If you’re MLB Network, you’re probably airing Bull Durham for the thousandth time. A fine baseball movie, sure, but we’ve all seen it. We know Crash gets the girl in the end. And yeah, Tim Robbins’ character does some stuff, too. But, there are so many other baseball films out there. So, so many great films. Some amazing docs. And if you haven’t checked out Ken Burns’ “Baseball”, now might be the time. So, that is why I have tasked myself with the responsibility to watch the absolute Worst Baseball Movies of All Time. And depending on reception, we’ll see how long we can keep this going.
Major League: Back to the Minors
In April 1989, one of the greatest baseball films of all time was released. Major League stars Charlie Sheen, Wesley Snipes, and Tom Berenger and follows a professional baseball team composed of a ragtag group of players who against all odds—and in spite of their evil owner—beat the heavily favored Yankees to win the AL pennant. Major League became an instant classic and is often referred to as one of the greatest sports films of all time.
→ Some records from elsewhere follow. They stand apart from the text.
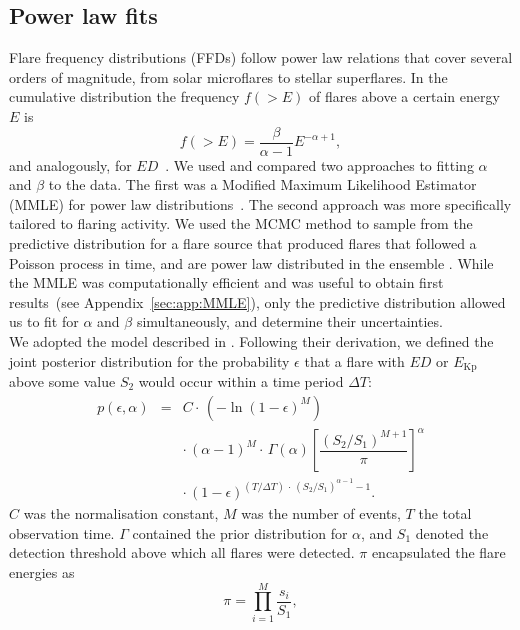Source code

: \documentclass{aa}
\begin{document}
\subsection{Power law fits}
\label{powerlawfits}
Flare frequency distributions (FFDs) follow power law relations that cover several orders of magnitude, from solar microflares to stellar superflares. In the cumulative distribution the frequency $f(>E)$ of flares above a certain energy $E$ is
\begin{equation}
f(>E) = \dfrac{\beta}{\alpha - 1}E^{-\alpha + 1},
\label{eqn:cumdist}
\end{equation}
and analogously, for $ED$~\citep{gershberg1972}. We used and compared two approaches to fitting $\alpha$ and $\beta$ to the data. The first was a Modified Maximum Likelihood Estimator (MMLE) for power law distributions~\citep{maschberger_powerlaw_2009}. The second approach was more specifically tailored to flaring activity. We used the MCMC method to sample from the predictive distribution for a flare source that produced flares that followed a Poisson process in time, and are power law distributed in the ensemble \citep{wheatland_flaresbayes_2004}. While the MMLE was computationally efficient and was useful to obtain first results~(see Appendix~\ref{sec:app:MMLE}), only the predictive distribution allowed us to fit for $\alpha$ and $\beta$ simultaneously, and determine their uncertainties.
\\
We adopted the model described in \citet{wheatland_flaresbayes_2004}. Following their derivation, we defined the joint posterior distribution for the probability $\epsilon$ that a flare with $ED$ or $E_\mathrm{Kp}$ above some value $S_2$ would occur within a time period $\Delta T$:
\begin{eqnarray}
\label{joint_posterior}
p(\epsilon, \alpha) &=& C \cdot\, (-\ln(1 - \epsilon)^{M})\nonumber\\
                    && \cdot\, (\alpha-1)^M \cdot\, \Gamma(\alpha) \left[\dfrac{(S_2 / S_1)^{M+1}}{\pi} \right]^{\alpha}\nonumber\\
                    && \cdot\, (1-\epsilon)^{(T / \Delta T) \,\cdot\, (S_2 /S_1)^{\alpha-1} -1 }.
\end{eqnarray}
$C$ was the normalisation constant, $M$ was the number of events, $T$ the total observation time. $\Gamma$ contained the prior distribution for $\alpha$, and $S_1$ denoted the detection threshold above which all flares were detected. $\pi$ encapsulated the flare energies as
\begin{equation}
    \pi = \displaystyle \prod_{i=1}^M \dfrac{s_i}{S_1},
\end{equation}
\end{document}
Following the film’s success, a sequel was released in 1994, and while it is widely known as a critical failure, the movie did just enough at the box office to not be a total flop. Which brings us to 1998, where producer James G. Robinson from Major League 2, with money bags in his eyes, decided, “Hey, you know what the world needs? One last Major League movie. But, this time, let’s make it like a half sequel/half spinoff. Yeah, that should be swell!”
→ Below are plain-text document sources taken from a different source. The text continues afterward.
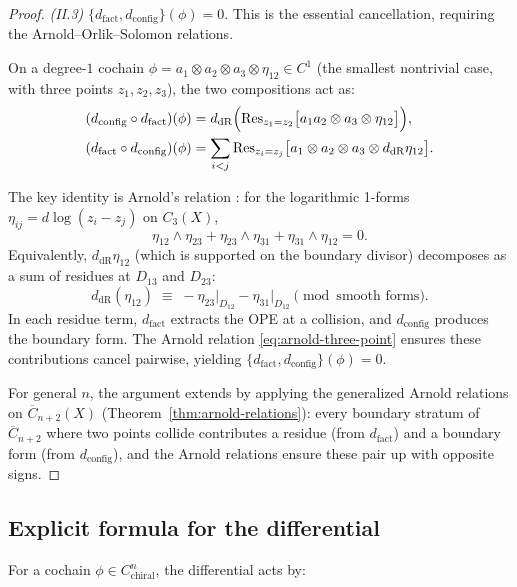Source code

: \begin{proof}
\emph{(II.3)} $\{d_{\text{fact}}, d_{\text{config}}\}(\phi) = 0$.
This is the essential cancellation, requiring the
Arnold--Orlik--Solomon relations.

On a degree-$1$ cochain
$\phi = a_1 \otimes a_2 \otimes a_3 \otimes
\eta_{12} \in C^1$ (the smallest nontrivial case,
with three points $z_1, z_2, z_3$), the two compositions act
as:
\begin{align*}
(d_{\text{config}} \circ d_{\text{fact}})(\phi)
&= d_{\mathrm{dR}}\Bigl(
  \mathrm{Res}_{z_1 = z_2}\bigl[a_1 a_2 \otimes a_3
    \otimes \eta_{12}\bigr] \Bigr), \\
(d_{\text{fact}} \circ d_{\text{config}})(\phi)
&= \sum_{i<j}
  \mathrm{Res}_{z_i = z_j}\bigl[a_1 \otimes a_2 \otimes a_3
    \otimes d_{\mathrm{dR}}\eta_{12}\bigr].
\end{align*}

The key identity is Arnold's relation
\cite{Arnold69}: for the logarithmic 1-forms
$\eta_{ij} = d\log(z_i - z_j)$ on $C_3(X)$,
\begin{equation}\label{eq:arnold-three-point}
\eta_{12} \wedge \eta_{23}
+ \eta_{23} \wedge \eta_{31}
+ \eta_{31} \wedge \eta_{12} = 0.
\end{equation}
Equivalently, $d_{\mathrm{dR}}\eta_{12}$ (which is
supported on the boundary divisor) decomposes as a sum of
residues at $D_{13}$ and $D_{23}$:
\[
d_{\mathrm{dR}}(\eta_{12})
\;\equiv\;
-\eta_{23}\big|_{D_{12}} - \eta_{31}\big|_{D_{12}}
\pmod{\text{smooth forms}}.
\]
In each residue term, $d_{\text{fact}}$ extracts the OPE
at a collision, and $d_{\text{config}}$ produces the
boundary form.  The Arnold relation
\eqref{eq:arnold-three-point} ensures these contributions
cancel pairwise, yielding
$\{d_{\text{fact}}, d_{\text{config}}\}(\phi) = 0$.

For general $n$, the argument extends by applying the
generalized Arnold relations on $\overline{C}_{n+2}(X)$
(Theorem~\ref{thm:arnold-relations}): every boundary
stratum of $\overline{C}_{n+2}$ where two points collide
contributes a residue (from $d_{\text{fact}}$) and a
boundary form (from $d_{\text{config}}$), and the
Arnold relations ensure these pair up with opposite signs.
\end{proof}

\subsection{Explicit formula for the differential}

For a cochain $\phi \in C^n_{\text{chiral}}$, the differential acts by:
Let’s just start right off the…bat. This is an insane movie. The logic makes no sense, events happen that are unprecedented, and iconic movie lines are stolen with really no reference or even charisma. So, Major League: Back to the Minors starts off in the minor leagues watching Gus Cantrell. Cantrell is played by Scott Bakula, who could be 35 or 55, looks like Kirkland Tom Berenger, and throws like a present-day Jamie Moyer. Perfect! Because he’s a washed-up former major league pitcher, now playing for the Minnesota Twins Class A affiliate: The Miracle. It’s our main hero, Gus.
(Spoiler Alert: this entire movie takes place in the Twins organization, which is incredibly odd since the first two films entirely featured the Cleveland Indians organization, yet there’s no mention or references anywhere in the movie connecting the two clubs. This gets even crazier as the movie progresses and adds in a bunch of regulars from the original movies who are now back and playing for this random Twin’s affiliate—but, we’ll get there.)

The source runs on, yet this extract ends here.